Preparation and Evaluation of Domperidone/β-Cyclodextrin/Citric Acid/Mannitol Quaternary Inclusion Complex: An In Vitro Study

Aim: The aim of this study is to prepare quaternary inclusion complex (QIC) comprised of domperidone (DOM), β-cyclodextrin (βCD), citric acid (CA), and mannitol and to evaluate its efficiency to enhance the solubility and dissolution rate of DOM. Materials and Methods: The phase solubility studies were conducted in water and CA solutions (10 mM) in the presence and absence of mannitol (1%). The physical mixtures and kneaded complexes of DOM/βCD, DOM/βCD/CA, and DOM/βCD/CA/mannitol were prepared for comparative study. The prepared mixtures and complexes were subjected to saturation solubility study in water and dissolution studies in 0.1 N HCl and phosphate buffer (pH 6.8).
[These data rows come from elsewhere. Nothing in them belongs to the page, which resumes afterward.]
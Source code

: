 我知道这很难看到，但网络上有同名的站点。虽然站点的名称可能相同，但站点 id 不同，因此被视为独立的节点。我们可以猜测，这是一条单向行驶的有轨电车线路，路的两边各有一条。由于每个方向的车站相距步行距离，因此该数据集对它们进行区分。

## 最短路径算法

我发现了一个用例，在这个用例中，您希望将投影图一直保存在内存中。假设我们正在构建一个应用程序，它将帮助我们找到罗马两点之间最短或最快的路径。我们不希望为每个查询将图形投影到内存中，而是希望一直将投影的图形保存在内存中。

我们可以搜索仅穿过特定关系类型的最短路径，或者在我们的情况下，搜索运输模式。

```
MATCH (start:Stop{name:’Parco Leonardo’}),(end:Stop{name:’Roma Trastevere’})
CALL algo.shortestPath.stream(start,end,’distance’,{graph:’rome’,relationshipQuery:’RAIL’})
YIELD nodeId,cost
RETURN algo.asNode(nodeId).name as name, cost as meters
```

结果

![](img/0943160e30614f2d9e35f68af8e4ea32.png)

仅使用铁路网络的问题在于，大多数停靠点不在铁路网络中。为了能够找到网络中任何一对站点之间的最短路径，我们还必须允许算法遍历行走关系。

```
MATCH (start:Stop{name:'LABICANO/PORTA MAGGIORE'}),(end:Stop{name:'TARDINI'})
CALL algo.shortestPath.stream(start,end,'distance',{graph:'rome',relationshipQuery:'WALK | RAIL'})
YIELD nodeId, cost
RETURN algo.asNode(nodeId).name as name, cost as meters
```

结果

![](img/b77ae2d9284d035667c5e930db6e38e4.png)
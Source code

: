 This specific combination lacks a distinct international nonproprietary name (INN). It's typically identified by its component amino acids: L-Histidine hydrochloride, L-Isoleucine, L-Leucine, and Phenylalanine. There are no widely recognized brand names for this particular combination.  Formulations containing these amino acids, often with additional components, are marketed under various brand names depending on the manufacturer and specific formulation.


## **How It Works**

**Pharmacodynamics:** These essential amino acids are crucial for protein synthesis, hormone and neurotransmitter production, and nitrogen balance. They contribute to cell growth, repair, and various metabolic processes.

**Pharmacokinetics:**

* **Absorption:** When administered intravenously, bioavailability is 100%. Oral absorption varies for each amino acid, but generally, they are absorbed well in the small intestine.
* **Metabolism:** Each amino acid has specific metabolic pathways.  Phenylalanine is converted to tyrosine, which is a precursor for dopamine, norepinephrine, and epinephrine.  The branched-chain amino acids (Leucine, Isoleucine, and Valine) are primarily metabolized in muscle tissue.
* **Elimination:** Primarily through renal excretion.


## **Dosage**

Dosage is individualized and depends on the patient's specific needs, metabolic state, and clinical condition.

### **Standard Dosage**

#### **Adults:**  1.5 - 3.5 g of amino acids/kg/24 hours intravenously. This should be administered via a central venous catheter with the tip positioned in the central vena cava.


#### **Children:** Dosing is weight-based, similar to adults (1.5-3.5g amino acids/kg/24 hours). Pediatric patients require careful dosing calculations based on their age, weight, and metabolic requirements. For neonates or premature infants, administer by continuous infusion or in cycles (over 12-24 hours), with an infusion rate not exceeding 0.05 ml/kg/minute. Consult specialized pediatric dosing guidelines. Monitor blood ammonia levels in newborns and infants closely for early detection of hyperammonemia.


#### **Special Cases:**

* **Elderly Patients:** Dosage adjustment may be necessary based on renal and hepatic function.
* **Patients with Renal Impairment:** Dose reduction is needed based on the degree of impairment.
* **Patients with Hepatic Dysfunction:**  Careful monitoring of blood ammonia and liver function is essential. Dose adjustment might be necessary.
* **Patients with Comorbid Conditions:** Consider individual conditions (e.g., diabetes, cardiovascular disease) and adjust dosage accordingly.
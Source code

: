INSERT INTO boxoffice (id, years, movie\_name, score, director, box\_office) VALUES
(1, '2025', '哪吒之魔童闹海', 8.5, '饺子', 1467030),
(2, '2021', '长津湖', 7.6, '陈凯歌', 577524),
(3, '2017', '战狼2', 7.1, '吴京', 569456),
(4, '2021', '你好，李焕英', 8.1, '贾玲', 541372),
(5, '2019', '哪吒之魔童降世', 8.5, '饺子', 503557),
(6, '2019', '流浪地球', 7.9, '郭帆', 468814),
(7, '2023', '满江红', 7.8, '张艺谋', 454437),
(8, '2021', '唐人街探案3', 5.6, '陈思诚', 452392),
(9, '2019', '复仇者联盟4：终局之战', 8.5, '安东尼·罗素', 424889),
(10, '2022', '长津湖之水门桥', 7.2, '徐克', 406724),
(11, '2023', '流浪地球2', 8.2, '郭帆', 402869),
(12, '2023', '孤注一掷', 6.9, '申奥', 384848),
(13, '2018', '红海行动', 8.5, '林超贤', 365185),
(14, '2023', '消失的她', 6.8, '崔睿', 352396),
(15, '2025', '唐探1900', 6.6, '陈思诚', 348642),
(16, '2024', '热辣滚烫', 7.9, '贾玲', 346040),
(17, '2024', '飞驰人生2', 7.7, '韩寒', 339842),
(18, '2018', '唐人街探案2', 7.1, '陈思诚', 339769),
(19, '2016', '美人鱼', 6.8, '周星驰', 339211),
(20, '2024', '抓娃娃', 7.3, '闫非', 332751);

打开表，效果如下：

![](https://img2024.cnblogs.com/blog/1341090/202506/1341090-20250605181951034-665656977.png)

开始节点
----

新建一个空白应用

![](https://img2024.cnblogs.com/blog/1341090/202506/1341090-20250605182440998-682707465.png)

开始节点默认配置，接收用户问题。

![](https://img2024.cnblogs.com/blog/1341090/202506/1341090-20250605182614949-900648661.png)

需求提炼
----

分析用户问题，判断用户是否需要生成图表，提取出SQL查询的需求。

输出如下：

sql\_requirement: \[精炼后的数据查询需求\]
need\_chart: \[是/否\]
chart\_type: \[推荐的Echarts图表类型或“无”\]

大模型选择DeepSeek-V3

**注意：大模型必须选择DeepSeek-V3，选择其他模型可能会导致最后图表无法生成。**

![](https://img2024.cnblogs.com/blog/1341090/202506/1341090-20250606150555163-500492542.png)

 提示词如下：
They were characterized by attenuated total reflectance-Fourier transform infrared (ATR-FTIR) spectroscopy, differential scanning calorimetry, X-ray powder diffraction, and scanning electron microscopy. Results and Discussion: It was found that mannitol and CA showed synergistic effect on the solubilizing efficiency of βCD. The QIC showed maximum solubility of DOM (819.2 ± 1.24 μg/ml) as compared to other systems. The dissolution studies revealed that the QICs showed maximum percentage dissolution efficiency and lowest mean dissolution time. The physicochemical characterization suggested reduction in crystallinity of DOM due to complexation and a non-covalent interaction of mannitol with other components of QIC. Conclusion: Overall study revealed that the QIC containing CA and mannitol is a promising alternative to other multicomponent systems and suitable for preparing orodispersible or sustained release dosage form of poorly soluble weakly basic drugs.